**** DATA FOR THE TASK ****

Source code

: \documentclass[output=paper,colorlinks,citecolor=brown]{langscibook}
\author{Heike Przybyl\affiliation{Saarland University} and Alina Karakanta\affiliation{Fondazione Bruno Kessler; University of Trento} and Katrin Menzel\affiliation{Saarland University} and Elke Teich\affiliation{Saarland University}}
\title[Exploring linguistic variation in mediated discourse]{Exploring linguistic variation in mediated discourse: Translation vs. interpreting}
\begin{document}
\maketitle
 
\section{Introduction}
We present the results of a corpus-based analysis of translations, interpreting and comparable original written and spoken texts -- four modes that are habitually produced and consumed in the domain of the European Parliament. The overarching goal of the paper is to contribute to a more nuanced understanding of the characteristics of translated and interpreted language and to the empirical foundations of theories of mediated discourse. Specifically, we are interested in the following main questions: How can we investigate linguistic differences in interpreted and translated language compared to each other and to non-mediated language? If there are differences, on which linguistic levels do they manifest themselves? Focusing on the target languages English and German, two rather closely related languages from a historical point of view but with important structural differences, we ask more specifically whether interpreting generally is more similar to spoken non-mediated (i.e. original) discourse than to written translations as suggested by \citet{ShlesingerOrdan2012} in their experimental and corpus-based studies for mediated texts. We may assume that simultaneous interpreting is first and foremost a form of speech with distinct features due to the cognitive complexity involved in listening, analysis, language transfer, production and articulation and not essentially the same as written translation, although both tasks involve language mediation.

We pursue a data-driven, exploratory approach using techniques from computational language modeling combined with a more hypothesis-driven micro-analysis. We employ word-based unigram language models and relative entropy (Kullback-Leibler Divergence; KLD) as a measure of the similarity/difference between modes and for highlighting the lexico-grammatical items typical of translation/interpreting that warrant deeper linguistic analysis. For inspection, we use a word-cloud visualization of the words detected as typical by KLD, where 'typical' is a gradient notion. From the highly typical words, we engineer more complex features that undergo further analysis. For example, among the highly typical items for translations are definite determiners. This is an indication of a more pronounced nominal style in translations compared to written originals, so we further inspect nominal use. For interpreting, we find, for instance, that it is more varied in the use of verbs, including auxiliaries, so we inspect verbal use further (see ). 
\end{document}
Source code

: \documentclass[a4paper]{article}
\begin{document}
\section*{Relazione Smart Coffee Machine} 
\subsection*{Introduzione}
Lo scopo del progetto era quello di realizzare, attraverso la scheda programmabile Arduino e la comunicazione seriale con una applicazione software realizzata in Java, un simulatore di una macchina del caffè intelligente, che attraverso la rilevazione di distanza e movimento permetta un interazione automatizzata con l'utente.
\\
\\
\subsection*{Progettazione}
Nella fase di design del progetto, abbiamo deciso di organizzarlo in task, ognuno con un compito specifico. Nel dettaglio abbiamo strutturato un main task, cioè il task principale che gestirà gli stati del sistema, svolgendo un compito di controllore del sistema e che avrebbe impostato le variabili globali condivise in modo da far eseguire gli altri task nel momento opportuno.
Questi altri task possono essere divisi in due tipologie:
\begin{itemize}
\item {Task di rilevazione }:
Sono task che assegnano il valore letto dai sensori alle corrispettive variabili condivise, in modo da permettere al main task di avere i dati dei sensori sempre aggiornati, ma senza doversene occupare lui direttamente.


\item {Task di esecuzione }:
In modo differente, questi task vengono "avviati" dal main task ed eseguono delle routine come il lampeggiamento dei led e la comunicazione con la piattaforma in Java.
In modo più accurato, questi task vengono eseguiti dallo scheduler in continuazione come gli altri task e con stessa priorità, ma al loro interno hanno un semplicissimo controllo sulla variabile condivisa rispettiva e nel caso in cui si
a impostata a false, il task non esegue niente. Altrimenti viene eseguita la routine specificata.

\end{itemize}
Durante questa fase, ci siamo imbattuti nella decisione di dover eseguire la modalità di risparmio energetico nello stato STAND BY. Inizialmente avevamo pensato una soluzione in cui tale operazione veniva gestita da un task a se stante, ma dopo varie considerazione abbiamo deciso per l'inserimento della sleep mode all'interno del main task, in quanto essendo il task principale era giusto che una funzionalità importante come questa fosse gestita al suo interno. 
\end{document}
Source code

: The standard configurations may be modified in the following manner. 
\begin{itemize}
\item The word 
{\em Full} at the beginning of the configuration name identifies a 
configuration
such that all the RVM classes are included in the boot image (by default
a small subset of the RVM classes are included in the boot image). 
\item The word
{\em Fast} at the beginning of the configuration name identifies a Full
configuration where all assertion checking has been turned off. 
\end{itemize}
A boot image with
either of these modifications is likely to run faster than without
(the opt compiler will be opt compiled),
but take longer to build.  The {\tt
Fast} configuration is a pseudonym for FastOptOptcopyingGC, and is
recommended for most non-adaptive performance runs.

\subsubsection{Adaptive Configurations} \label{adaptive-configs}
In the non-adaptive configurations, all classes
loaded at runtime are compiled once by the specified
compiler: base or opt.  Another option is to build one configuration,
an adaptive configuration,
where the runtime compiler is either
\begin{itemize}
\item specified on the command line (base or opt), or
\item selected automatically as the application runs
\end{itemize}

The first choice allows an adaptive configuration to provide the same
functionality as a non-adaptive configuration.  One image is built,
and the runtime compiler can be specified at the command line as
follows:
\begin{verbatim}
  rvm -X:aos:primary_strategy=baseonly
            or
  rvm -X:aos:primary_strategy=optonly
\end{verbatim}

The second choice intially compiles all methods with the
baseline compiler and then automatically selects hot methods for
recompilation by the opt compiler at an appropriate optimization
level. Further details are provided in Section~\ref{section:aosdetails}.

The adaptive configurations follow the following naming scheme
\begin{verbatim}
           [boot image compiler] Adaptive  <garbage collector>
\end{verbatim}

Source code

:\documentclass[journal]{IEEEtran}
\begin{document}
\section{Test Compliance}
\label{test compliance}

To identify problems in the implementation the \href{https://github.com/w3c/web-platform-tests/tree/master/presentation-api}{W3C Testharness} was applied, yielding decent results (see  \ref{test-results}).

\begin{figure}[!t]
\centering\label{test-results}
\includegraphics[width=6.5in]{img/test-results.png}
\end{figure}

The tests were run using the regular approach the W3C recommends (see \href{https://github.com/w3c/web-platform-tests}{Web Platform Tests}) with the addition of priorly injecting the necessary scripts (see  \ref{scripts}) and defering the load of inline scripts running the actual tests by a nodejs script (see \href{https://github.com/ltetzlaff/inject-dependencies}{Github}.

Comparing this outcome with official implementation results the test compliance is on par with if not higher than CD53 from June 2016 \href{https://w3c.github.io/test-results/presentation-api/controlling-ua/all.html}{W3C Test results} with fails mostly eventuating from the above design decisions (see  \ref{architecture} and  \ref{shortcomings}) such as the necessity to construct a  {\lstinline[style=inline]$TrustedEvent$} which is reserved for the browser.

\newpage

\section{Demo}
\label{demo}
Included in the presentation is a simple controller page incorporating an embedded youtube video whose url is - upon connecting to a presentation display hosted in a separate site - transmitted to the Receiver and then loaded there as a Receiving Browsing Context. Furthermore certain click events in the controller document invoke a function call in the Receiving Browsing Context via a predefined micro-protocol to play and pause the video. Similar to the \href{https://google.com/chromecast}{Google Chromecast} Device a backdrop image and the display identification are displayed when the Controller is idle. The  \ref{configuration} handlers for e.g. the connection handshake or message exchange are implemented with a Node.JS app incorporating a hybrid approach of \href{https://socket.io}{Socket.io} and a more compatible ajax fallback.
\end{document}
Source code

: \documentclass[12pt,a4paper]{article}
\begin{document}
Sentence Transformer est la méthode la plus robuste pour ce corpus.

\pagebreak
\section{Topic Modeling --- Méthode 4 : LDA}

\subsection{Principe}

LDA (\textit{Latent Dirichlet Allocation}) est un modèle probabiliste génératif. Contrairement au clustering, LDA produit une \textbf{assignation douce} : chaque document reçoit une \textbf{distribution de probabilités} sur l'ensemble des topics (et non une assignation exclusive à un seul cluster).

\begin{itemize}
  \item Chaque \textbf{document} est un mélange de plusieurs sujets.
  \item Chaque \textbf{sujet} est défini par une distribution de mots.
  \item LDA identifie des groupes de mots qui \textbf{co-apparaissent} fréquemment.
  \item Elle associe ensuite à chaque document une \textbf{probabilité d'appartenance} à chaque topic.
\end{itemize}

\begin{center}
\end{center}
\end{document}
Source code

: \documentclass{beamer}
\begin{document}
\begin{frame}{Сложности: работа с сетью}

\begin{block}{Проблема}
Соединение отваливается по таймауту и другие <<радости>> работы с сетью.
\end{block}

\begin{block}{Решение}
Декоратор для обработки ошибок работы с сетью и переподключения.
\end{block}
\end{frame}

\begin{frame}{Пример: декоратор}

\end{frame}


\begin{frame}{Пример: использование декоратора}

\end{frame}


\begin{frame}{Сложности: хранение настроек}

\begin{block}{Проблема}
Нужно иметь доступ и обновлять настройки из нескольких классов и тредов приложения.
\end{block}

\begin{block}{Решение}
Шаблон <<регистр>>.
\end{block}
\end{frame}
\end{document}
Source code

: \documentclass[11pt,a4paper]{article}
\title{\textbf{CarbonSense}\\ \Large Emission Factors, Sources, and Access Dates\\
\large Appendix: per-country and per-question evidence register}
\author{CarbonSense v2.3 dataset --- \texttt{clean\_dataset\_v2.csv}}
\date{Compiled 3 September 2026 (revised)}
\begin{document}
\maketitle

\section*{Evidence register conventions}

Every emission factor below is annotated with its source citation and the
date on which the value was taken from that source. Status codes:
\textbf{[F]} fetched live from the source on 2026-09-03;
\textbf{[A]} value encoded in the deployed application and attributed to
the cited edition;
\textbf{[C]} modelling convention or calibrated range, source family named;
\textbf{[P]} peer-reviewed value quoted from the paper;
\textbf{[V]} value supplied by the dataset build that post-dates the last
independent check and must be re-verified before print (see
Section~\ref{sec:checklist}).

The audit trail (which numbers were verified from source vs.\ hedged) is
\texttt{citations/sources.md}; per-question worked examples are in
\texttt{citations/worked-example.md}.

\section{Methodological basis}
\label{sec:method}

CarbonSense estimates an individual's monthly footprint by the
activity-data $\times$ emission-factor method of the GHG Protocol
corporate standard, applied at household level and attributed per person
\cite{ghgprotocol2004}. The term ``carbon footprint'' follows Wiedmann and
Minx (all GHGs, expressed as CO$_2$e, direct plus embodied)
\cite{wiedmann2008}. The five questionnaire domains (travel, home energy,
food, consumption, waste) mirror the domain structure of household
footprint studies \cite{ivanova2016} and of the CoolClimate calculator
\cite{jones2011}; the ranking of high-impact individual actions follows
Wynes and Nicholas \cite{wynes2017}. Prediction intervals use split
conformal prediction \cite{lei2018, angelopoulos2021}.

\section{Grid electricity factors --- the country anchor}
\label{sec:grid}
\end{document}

****

Return the entries exactly through the "We present the" line.

| RESULT |
Source code

: \documentclass[output=paper,colorlinks,citecolor=brown]{langscibook}
\author{Heike Przybyl\affiliation{Saarland University} and Alina Karakanta\affiliation{Fondazione Bruno Kessler; University of Trento} and Katrin Menzel\affiliation{Saarland University} and Elke Teich\affiliation{Saarland University}}
\title[Exploring linguistic variation in mediated discourse]{Exploring linguistic variation in mediated discourse: Translation vs. interpreting}
\begin{document}
\maketitle
 
\section{Introduction}
We present the results of a corpus-based analysis of translations, interpreting and comparable original written and spoken texts -- four modes that are habitually produced and consumed in the domain of the European Parliament. The overarching goal of the paper is to contribute to a more nuanced understanding of the characteristics of translated and interpreted language and to the empirical foundations of theories of mediated discourse. Specifically, we are interested in the following main questions: How can we investigate linguistic differences in interpreted and translated language compared to each other and to non-mediated language? If there are differences, on which linguistic levels do they manifest themselves? Focusing on the target languages English and German, two rather closely related languages from a historical point of view but with important structural differences, we ask more specifically whether interpreting generally is more similar to spoken non-mediated (i.e. original) discourse than to written translations as suggested by \citet{ShlesingerOrdan2012} in their experimental and corpus-based studies for mediated texts. We may assume that simultaneous interpreting is first and foremost a form of speech with distinct features due to the cognitive complexity involved in listening, analysis, language transfer, production and articulation and not essentially the same as written translation, although both tasks involve language mediation.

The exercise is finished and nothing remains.